Het is ook waar dat de zedelijke invloed des Bijbels algemeen goed is geweest. Zij die zorgvuldig zijne bladzijden bestudeeren, worden steeds tot een reiner leven verhoogd. Andere geschriften over godsdienst en de verschillende wetenschappen, hebben veel nut gesticht, en het menschdom eenigzins veredeld en gezegend; maar aIle andere boeken te samen hebben den zegen, de vreugde en den vrede aan het zuchtend schepsel niet kunnen geven, die de Bijbel aan armen en rijken, geleerden en ongeleerden gebracht heeft.De Bijbel is geen boek om enkel gelezen te worden; het moet met zorg en verstand bestudeerd worden, want Gods gedachten zijn hooger dan onze gedachten en zijne wegen dan onze wegen. En indien wij het plan en de gedachten van den oneindigen God willen begrijpen, moeten wij al onze krachten tot dat belangrijk werk inspannen. De rijkste schatten der waarheid liggen niet altijd aan de oppervlakte.

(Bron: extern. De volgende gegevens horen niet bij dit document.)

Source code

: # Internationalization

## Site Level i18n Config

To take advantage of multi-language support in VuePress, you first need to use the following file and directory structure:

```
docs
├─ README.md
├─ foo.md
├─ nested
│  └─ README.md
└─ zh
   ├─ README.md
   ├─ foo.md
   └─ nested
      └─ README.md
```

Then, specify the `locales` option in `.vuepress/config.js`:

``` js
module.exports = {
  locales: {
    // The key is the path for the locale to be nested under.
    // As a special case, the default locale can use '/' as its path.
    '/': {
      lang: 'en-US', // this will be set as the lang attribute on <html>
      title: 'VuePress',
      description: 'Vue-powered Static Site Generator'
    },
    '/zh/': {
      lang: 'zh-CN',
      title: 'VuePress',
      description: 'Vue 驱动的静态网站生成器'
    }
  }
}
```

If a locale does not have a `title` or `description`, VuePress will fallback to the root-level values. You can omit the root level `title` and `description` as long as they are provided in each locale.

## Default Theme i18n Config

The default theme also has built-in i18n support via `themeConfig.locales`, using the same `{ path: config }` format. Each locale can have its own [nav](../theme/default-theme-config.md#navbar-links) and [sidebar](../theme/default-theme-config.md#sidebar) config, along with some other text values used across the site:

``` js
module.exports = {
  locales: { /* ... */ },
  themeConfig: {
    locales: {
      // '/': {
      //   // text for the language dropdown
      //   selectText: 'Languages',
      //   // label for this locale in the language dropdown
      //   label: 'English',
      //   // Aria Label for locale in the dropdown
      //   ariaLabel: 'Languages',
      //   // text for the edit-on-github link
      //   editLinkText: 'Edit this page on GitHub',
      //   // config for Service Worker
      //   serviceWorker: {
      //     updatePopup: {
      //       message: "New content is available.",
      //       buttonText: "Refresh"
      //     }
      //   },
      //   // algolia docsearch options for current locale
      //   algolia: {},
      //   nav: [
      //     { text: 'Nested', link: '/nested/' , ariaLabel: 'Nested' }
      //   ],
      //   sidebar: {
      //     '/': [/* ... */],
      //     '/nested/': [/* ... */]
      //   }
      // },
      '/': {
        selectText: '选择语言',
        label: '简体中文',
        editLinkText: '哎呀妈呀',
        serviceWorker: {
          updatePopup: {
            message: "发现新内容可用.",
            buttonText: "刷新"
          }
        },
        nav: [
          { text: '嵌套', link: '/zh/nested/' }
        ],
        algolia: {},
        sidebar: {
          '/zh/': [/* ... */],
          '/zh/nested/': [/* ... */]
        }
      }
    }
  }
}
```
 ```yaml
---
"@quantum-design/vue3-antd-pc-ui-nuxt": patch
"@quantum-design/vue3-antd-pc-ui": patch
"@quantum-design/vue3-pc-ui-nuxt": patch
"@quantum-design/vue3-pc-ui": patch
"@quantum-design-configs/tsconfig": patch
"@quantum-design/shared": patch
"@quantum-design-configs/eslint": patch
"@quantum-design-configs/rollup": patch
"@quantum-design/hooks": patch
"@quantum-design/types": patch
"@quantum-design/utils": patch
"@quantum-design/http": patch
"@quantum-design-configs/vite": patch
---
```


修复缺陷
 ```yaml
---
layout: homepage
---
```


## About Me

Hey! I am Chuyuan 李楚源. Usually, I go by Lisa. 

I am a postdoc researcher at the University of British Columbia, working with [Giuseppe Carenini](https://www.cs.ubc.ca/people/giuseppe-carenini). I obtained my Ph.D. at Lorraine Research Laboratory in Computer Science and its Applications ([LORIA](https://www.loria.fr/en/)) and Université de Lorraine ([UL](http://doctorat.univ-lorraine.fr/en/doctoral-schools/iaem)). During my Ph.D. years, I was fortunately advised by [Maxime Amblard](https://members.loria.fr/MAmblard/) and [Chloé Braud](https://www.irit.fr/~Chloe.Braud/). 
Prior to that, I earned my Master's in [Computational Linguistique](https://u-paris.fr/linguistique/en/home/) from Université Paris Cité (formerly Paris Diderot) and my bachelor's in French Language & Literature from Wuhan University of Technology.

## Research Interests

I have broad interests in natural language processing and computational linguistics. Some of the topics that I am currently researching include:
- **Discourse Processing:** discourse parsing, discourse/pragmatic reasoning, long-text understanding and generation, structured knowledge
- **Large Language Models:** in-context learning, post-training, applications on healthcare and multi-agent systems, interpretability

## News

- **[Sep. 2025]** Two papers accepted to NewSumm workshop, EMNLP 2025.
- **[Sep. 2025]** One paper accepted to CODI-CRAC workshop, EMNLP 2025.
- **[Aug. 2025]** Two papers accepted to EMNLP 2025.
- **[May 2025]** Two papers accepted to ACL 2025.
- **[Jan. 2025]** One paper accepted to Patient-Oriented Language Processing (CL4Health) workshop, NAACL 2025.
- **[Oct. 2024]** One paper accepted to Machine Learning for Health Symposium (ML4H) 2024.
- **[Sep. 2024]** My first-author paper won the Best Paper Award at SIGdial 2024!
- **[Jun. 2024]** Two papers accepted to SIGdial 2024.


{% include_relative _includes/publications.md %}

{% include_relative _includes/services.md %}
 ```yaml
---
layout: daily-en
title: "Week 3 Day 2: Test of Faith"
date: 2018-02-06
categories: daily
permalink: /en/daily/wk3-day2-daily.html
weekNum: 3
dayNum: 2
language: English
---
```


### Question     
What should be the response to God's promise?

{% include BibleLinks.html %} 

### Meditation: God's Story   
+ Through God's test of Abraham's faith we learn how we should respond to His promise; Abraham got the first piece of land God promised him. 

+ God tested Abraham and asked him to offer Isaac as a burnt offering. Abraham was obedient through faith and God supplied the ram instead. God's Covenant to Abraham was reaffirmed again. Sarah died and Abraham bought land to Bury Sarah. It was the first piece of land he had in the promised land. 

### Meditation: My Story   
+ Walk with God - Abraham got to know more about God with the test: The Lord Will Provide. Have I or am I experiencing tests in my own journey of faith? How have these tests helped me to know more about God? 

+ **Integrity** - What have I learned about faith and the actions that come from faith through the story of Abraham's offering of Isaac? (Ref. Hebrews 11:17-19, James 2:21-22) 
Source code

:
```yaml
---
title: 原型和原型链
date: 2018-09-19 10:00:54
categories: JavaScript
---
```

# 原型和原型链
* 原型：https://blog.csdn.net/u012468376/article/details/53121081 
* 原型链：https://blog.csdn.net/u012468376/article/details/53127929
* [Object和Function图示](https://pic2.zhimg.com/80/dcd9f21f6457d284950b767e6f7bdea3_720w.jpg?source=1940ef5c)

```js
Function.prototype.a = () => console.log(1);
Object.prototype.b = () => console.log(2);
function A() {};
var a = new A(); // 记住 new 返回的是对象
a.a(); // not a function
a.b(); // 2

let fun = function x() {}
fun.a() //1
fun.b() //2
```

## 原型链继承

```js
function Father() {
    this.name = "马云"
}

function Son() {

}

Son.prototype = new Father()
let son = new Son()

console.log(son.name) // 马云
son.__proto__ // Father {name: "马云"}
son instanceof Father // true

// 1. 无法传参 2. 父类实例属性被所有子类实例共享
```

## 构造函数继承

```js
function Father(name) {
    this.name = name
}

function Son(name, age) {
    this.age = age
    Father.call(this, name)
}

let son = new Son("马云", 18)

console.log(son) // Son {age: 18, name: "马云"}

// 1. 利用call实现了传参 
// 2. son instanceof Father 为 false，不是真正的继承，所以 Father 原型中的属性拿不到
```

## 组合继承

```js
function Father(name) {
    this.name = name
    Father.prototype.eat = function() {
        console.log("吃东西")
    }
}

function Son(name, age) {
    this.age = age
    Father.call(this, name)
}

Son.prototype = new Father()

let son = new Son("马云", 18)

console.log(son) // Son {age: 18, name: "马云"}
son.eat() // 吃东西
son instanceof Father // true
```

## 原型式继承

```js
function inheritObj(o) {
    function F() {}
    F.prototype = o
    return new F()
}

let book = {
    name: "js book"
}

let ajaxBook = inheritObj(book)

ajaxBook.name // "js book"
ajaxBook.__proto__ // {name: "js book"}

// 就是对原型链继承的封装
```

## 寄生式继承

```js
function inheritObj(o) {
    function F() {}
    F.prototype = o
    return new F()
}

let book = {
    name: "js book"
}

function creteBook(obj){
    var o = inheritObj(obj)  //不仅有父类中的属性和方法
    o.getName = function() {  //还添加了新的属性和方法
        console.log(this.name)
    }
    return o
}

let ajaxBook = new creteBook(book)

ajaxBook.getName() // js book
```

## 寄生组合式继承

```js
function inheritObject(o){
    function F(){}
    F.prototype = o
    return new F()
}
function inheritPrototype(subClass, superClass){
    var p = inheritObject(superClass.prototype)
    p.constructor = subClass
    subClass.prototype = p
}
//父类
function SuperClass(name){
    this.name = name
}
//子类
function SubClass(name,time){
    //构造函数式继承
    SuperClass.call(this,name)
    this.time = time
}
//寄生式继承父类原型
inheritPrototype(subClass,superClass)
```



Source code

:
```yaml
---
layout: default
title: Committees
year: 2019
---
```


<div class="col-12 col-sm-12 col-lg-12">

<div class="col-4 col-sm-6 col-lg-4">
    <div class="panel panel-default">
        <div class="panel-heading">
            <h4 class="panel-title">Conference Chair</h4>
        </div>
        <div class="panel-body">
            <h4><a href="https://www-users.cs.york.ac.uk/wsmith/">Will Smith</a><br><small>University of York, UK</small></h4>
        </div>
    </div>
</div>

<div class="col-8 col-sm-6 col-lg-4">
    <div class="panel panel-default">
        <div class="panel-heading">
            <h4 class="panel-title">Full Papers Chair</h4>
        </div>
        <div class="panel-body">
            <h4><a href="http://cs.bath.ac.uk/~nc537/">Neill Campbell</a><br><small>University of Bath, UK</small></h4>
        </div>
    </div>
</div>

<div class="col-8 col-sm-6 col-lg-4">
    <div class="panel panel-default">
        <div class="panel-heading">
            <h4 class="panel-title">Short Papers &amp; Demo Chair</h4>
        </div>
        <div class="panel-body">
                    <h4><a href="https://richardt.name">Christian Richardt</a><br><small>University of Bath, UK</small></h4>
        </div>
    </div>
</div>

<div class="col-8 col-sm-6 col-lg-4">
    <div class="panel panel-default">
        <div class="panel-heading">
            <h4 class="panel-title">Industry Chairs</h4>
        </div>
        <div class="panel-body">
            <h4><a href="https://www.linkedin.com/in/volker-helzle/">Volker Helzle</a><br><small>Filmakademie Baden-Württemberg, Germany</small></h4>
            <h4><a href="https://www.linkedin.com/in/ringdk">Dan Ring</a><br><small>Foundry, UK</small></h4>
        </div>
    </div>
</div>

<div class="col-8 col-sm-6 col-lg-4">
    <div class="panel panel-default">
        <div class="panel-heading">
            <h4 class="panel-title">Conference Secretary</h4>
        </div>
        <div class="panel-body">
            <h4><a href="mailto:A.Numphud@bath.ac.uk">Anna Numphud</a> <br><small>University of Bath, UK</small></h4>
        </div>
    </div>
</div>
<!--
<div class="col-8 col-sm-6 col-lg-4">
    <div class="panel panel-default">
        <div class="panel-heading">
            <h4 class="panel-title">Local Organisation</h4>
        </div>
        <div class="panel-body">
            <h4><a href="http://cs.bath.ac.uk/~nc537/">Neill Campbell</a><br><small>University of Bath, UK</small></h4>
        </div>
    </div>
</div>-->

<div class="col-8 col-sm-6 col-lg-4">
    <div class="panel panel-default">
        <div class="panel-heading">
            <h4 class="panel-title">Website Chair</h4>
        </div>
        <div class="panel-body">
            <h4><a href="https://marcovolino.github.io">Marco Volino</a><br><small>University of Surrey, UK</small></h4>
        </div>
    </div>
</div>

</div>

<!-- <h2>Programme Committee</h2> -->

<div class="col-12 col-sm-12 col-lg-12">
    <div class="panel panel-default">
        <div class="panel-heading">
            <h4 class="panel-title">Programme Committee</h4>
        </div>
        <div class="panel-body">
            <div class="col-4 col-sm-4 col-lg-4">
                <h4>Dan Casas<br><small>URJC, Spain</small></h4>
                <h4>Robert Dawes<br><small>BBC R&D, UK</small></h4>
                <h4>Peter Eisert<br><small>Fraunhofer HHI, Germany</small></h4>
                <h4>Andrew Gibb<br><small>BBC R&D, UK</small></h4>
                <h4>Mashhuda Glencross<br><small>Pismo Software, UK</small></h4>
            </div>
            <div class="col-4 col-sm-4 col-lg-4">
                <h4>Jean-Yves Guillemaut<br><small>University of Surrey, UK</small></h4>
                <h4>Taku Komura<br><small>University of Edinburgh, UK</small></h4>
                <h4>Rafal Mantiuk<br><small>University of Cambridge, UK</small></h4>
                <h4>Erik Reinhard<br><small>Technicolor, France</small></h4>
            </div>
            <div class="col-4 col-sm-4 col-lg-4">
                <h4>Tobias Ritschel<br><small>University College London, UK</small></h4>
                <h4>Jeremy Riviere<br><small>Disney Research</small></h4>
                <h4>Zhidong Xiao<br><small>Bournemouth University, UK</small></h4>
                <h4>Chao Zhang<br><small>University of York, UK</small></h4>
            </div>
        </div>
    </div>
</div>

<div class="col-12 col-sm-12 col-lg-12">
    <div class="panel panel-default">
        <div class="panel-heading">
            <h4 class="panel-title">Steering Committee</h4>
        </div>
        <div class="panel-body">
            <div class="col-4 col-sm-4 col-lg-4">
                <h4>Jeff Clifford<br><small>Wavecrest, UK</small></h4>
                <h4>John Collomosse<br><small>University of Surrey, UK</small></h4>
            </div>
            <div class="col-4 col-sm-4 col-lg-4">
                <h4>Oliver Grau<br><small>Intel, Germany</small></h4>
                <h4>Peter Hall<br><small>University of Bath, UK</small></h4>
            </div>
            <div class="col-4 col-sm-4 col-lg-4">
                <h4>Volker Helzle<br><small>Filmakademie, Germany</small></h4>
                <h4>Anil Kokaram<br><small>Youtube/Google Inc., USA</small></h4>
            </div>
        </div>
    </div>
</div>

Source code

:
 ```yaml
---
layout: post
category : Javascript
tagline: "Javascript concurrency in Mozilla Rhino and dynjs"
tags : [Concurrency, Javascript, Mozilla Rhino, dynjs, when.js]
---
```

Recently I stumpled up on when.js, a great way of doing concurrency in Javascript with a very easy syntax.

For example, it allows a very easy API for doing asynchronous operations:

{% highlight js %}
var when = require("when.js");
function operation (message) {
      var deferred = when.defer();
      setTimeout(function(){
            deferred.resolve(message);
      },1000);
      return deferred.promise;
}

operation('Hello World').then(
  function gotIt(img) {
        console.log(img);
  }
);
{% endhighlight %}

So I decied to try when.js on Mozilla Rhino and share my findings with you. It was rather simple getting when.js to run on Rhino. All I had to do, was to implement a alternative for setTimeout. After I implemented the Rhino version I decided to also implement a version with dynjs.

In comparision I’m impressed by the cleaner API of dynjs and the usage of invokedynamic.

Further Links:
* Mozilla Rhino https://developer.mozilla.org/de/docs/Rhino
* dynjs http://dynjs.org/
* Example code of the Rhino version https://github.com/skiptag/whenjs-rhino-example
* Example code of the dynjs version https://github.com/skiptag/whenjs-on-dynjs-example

Overal in dit boek wordt er steeds gewezen op en gesproken over eenen in 't oogvalenden persoon, Jezus van Nazareth, die, naar gezegd wordt, de zoon van God was. Van het begin tot het einde wordt Zijn naam, Zijn ambt en Zijn werk voorop gezet. Dat er een mensch, genaamd Jezus van Nazareth, geleefd heeft, en van eenige beteekenis was, omstreeks den tijd door de Bijbelschrijvers aangeduid, is een feit dat door de geschiedenis, buiten den Bijbel, verschillend, en ten volle gestaafd wordt. Dat deze Jezus gekruisigd werd, omdat hij den Joden en hunnen priesteren een ergernis was, is mede een feit door de geschiedenis vastgezet buiten de getuigenis der schrijvers van het Nieuwe Testament om. De schrijvers van het Nieuwe Testament, (behalve Paulus en Lukas) waren de discipelen van, en persoonlijk met Jezus, wiens leeringen hunne schriften vooropstellen.

Het bestaan van eenig boek, duidt een doel aan van de zijde des schrijvers. Wij vragen daarom, welk doel heeft deze menschen bezield om de zaak van dezen persoon aan te hangen? Hij was ter dood veroordeeld, en als een boosdoener gekruisigd, door de Joden; zelfs de meest godsdienstigen onder hen stemden hierin toe, en eischten zijnen dood, hem als onwaardig om te leven, beschouwende.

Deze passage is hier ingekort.